Reason and Imagination – Art & Antiques Magazine

Reason and Imagination – Art & Antiques Magazine

“The Hub of the World,” a New Exhibition at New York’s Nicholas Hall, Explores 18th-Century Rome’s Rich Cultural Ferment

By James D. Balestrieri

It’s hard to imagine a time when the Settecento, as the 18th century in Rome is often termed, wasn’t at least an occasional subject of interest to museums and art historians. In the not too distant past, however, the Settecento was viewed with disdain or ignored altogether as a kind of decadent shadow of the Baroque and High Renaissance. “The Hub of the World: Art in Eighteenth-Century Rome,” on view at Nicholas Hall in New York through November 30th, reminds us of this period of disdain and of the individual who was most responsible for revivifying the Settecento—scholar, curator, collector, and artist Anthony Clark (1923–1976)—the centennial of whose birth is being celebrated this year.

Johann Zoffany, Edward Townsend singing the ‘Beggar’s Ballad,’ 1796.
Courtesy of Nicholas Hall and Carlo Orsi.

Clark served as a curator and director at the Minneapolis Institute of Art, then as Curator of European Painting at the Metropolitan Museum, and at last as an independent scholar.

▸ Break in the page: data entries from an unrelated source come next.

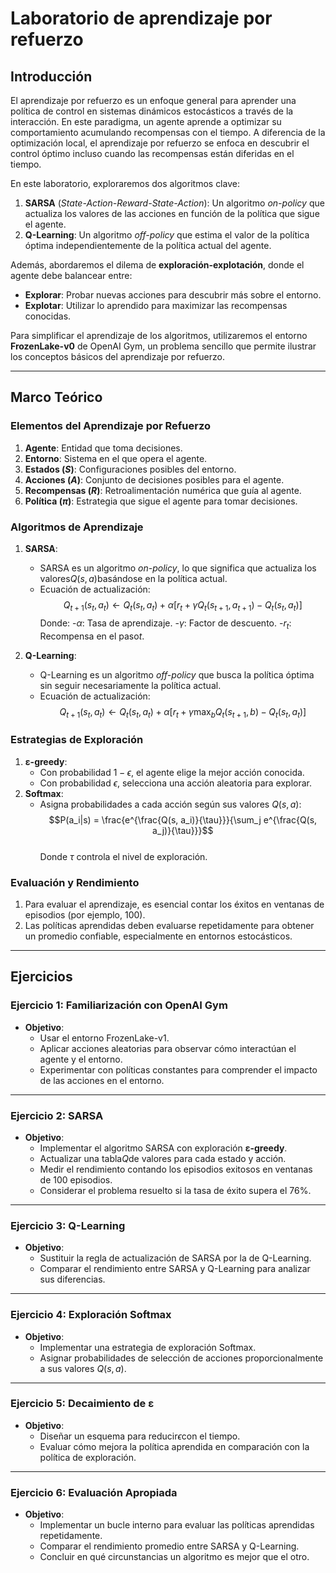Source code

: # **Laboratorio de aprendizaje por refuerzo**
## **Introducción**

El aprendizaje por refuerzo es un enfoque general para aprender una política de control en sistemas dinámicos estocásticos a través de la interacción. En este paradigma, un agente aprende a optimizar su comportamiento acumulando recompensas con el tiempo. A diferencia de la optimización local, el aprendizaje por refuerzo se enfoca en descubrir el control óptimo incluso cuando las recompensas están diferidas en el tiempo.

En este laboratorio, exploraremos dos algoritmos clave:
1. **SARSA** (*State-Action-Reward-State-Action*): Un algoritmo *on-policy* que actualiza los valores de las acciones en función de la política que sigue el agente.
2. **Q-Learning**: Un algoritmo *off-policy* que estima el valor de la política óptima independientemente de la política actual del agente.

Además, abordaremos el dilema de **exploración-explotación**, donde el agente debe balancear entre:
- **Explorar**: Probar nuevas acciones para descubrir más sobre el entorno.
- **Explotar**: Utilizar lo aprendido para maximizar las recompensas conocidas.

Para simplificar el aprendizaje de los algoritmos, utilizaremos el entorno **FrozenLake-v0** de OpenAI Gym, un problema sencillo que permite ilustrar los conceptos básicos del aprendizaje por refuerzo.

---

## **Marco Teórico**

### **Elementos del Aprendizaje por Refuerzo**
1. **Agente**: Entidad que toma decisiones.
2. **Entorno**: Sistema en el que opera el agente.
3. **Estados ($S$)**: Configuraciones posibles del entorno.
4. **Acciones ($A$)**: Conjunto de decisiones posibles para el agente.
5. **Recompensas ($R$)**: Retroalimentación numérica que guía al agente.
6. **Política ($\pi$)**: Estrategia que sigue el agente para tomar decisiones.

### **Algoritmos de Aprendizaje**

1. **SARSA**:
   - SARSA es un algoritmo *on-policy*, lo que significa que actualiza los valores$Q(s, a)$basándose en la política actual.
   - Ecuación de actualización:
   $$Q_{t+1}(s_t, a_t) \leftarrow Q_t(s_t, a_t) + \alpha \left[ r_t + \gamma Q_t(s_{t+1}, a_{t+1}) - Q_t(s_t, a_t) \right]$$
     Donde:
     -$\alpha$: Tasa de aprendizaje.
     -$\gamma$: Factor de descuento.
     -$r_t$: Recompensa en el paso$t$.

2. **Q-Learning**:
   - Q-Learning es un algoritmo *off-policy* que busca la política óptima sin seguir necesariamente la política actual.
   - Ecuación de actualización:
   $$Q_{t+1}(s_t, a_t) \leftarrow Q_t(s_t, a_t) + \alpha \left[ r_t + \gamma \max_b Q_t(s_{t+1}, b) - Q_t(s_t, a_t) \right]$$

### **Estrategias de Exploración**
1. **ε-greedy**:
   - Con probabilidad $1-\epsilon$, el agente elige la mejor acción conocida.
   - Con probabilidad $\epsilon$, selecciona una acción aleatoria para explorar.
2. **Softmax**:
   - Asigna probabilidades a cada acción según sus valores $Q(s, a)$:
   $$P(a_i|s) = \frac{e^{\frac{Q(s, a_i)}{\tau}}}{\sum_j e^{\frac{Q(s, a_j)}{\tau}}}$$  
     Donde $\tau$ controla el nivel de exploración.

### **Evaluación y Rendimiento**
1. Para evaluar el aprendizaje, es esencial contar los éxitos en ventanas de episodios (por ejemplo, 100).
2. Las políticas aprendidas deben evaluarse repetidamente para obtener un promedio confiable, especialmente en entornos estocásticos.

---

## **Ejercicios**

### **Ejercicio 1: Familiarización con OpenAI Gym**
- **Objetivo**:
  - Usar el entorno FrozenLake-v1.
  - Aplicar acciones aleatorias para observar cómo interactúan el agente y el entorno.
  - Experimentar con políticas constantes para comprender el impacto de las acciones en el entorno.

---

### **Ejercicio 2: SARSA**
- **Objetivo**:
  - Implementar el algoritmo SARSA con exploración **ε-greedy**.
  - Actualizar una tabla$Q$de valores para cada estado y acción.
  - Medir el rendimiento contando los episodios exitosos en ventanas de 100 episodios.
  - Considerar el problema resuelto si la tasa de éxito supera el 76%.

---

### **Ejercicio 3: Q-Learning**
- **Objetivo**:
  - Sustituir la regla de actualización de SARSA por la de Q-Learning.
  - Comparar el rendimiento entre SARSA y Q-Learning para analizar sus diferencias.

---

### **Ejercicio 4: Exploración Softmax**
- **Objetivo**:
  - Implementar una estrategia de exploración Softmax.
  - Asignar probabilidades de selección de acciones proporcionalmente a sus valores $Q(s, a)$.

---

### **Ejercicio 5: Decaimiento de ε**
- **Objetivo**:
  - Diseñar un esquema para reducir$\epsilon$con el tiempo.
  - Evaluar cómo mejora la política aprendida en comparación con la política de exploración.

---

### **Ejercicio 6: Evaluación Apropiada**
- **Objetivo**:
  - Implementar un bucle interno para evaluar las políticas aprendidas repetidamente.
  - Comparar el rendimiento promedio entre SARSA y Q-Learning.
  - Concluir en qué circunstancias un algoritmo es mejor que el otro.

He made it his mission to bring the extraordinary vitality of 18th-century Roman culture to the attention of the public. Clark also admired and studied the decorative arts of the Settecento, and a number of outstanding pieces can be seen in the exhibition.

The Settecento, after all, was the century of Piranesi, whose engravings of Rome’s glorious past—recall that excavations at Pompeii began in 1748—are rivaled by others depicting haunting, vaulted mazes and brooding, soaring buttresses that seem to spring from the dark corners of his imagination. It was a century that began in classical order, spawned revolutions and the Enlightenment; it was a century that gave us Samuel Johnson, Benjamin Franklin, Isaac Newton, Casanova, and the Marquis de Sade. Reason, the notion of the universe as a clock and God as a clockmaker, held sway atop subterranean channels of lushness, satire, the advent of dreams, the rediscovery of nature, and dark sensuality. In this tumult, Rome was, as Goethe wrote, “The Hub of the World,” coining the phrase that names the exhibition.

It was also a time of extraordinary growth in the Eternal City, as it hummed with tourists and artists who were there to see and study the classical past and watch new marvels rise. It’s worth noting, as the exhibition catalogue states, that Greece was under Ottoman rule at the time and was therefore all but off-limits to Western Europeans. Rome, thus, became the natural destination for antiquarians, painters, and sculptors, as well as wealthy Europeans completing their educations on what would come to be called “The Grand Tour” of the continent’s splendors.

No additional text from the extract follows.